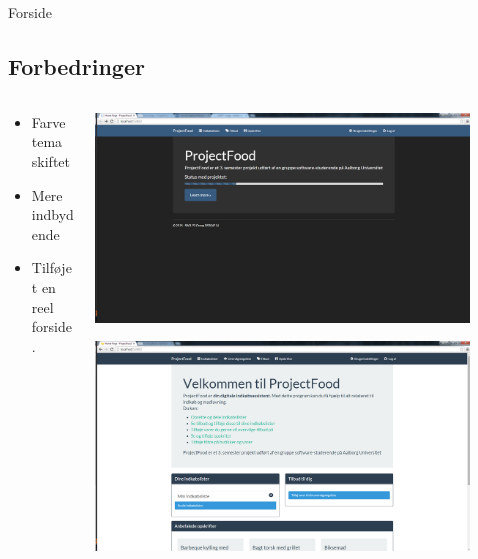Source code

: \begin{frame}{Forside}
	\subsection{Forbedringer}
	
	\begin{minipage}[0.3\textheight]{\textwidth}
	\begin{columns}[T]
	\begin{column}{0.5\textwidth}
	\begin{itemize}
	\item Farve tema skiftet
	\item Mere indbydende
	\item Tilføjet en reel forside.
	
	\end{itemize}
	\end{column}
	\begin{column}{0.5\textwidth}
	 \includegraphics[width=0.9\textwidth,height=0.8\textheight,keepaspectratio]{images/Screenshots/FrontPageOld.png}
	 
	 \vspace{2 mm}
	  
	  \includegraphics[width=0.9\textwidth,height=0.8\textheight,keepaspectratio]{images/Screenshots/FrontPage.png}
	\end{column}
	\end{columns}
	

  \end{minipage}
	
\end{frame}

**What is needed:** Word for word, restate all of the material above except its pictures.

**Result below:**
Source code

: \begin{frame}{Forside}
	\subsection{Forbedringer}
	
	\begin{minipage}[0.3\textheight]{\textwidth}
	\begin{columns}[T]
	\begin{column}{0.5\textwidth}
	\begin{itemize}
	\item Farve tema skiftet
	\item Mere indbydende
	\item Tilføjet en reel forside.
	
	\end{itemize}
	\end{column}
	\begin{column}{0.5\textwidth}
	 \includegraphics[width=0.9\textwidth,height=0.8\textheight,keepaspectratio]{images/Screenshots/FrontPageOld.png}
	 
	 \vspace{2 mm}
	  
	  \includegraphics[width=0.9\textwidth,height=0.8\textheight,keepaspectratio]{images/Screenshots/FrontPage.png}
	\end{column}
	\end{columns}
	

  \end{minipage}
	
\end{frame}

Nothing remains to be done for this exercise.